Disability Category in the Public Sphere (March 24, 2020)

On March 24, 2020, a joint seminar was held at the International Laboratory for Social Integration Research and the Department of General Sociology of the Faculty of Social Sciences at the Higher School of Economics. Volha Verbilovich, Master of Sociology and Lecturer for the School of Media, presented a report on her dissertation entitled “Disability Category in the Public Sphere”, which performed under the guidance of the Head of the Laboratory, PhD, professor of the Department of General Sociology E.R. Iarskaya-Smirnova.

How is the category of disability constructed in modern public discussions and media publications? What discursive conventions today dominate the public discourses on disability? These and other issues related to research were discussed during a joint meeting.
 

The dissertation research analyzes the sociocultural patterns of the disability category as a discursive construct of the modern public sphere in the post-Soviet cultural context. The research question focuses on how the meanings and spaces of public conversation about disability are constructed in modern Russia in the last two decades. It is shown how the current revision of the J. Habermas and H. Arendt classical concepts of the public sphere can complement disability studies in the paradigm of the discursive model of disability. The blurring boundaries of public, private and intimate and the role of multiple publics with diverse modes of manifestation of the category are considered. The research reveals the growing importance of scandal as a discursive event and the space of production of disability meanings in the public sphere. The conceptualization of the category of disability is reinforced by the empirical data - expert interviews, case study of public scandals (2006-2017), analysis of media representations and narratives of people with disabilities. 

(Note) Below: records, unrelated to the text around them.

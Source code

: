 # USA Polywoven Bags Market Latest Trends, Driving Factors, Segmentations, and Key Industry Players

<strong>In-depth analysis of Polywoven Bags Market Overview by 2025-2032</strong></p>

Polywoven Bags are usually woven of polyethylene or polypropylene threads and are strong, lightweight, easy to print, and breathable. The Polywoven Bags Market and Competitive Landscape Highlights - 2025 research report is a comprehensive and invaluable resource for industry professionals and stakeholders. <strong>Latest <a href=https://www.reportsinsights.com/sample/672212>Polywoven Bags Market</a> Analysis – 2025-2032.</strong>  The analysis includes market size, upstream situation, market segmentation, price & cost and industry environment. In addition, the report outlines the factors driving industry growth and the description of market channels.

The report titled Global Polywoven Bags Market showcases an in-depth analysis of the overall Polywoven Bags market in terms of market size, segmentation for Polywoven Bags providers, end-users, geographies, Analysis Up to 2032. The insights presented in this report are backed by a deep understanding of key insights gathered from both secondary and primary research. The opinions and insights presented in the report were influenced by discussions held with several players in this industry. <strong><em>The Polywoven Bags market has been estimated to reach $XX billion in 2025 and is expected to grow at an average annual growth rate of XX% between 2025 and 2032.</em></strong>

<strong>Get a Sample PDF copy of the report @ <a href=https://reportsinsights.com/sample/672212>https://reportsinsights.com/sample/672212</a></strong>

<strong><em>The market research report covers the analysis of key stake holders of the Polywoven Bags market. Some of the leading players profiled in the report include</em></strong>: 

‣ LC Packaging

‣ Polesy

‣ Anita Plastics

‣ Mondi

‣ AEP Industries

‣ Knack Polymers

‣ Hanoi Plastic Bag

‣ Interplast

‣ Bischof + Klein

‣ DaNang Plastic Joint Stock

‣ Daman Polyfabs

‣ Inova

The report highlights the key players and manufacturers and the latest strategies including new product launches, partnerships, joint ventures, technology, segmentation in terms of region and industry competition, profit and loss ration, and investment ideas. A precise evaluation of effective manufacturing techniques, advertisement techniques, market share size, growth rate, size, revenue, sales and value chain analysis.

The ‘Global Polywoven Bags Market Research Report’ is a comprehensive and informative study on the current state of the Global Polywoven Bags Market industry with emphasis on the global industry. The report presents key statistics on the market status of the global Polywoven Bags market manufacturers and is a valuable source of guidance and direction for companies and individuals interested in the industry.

The author uses the informants’ language and meanings to identify the key conventions of a public conversation about disability, which, according to experts, have undergone significant changes over the past 20 years: cliches in institutional discourses, flexibility of definitions or withdrawal of any fixed convention (when disability is not considered as a prior resource for the identity project) in socio-cultural projects, autobiographies and narratives of persons with disabilities in social media.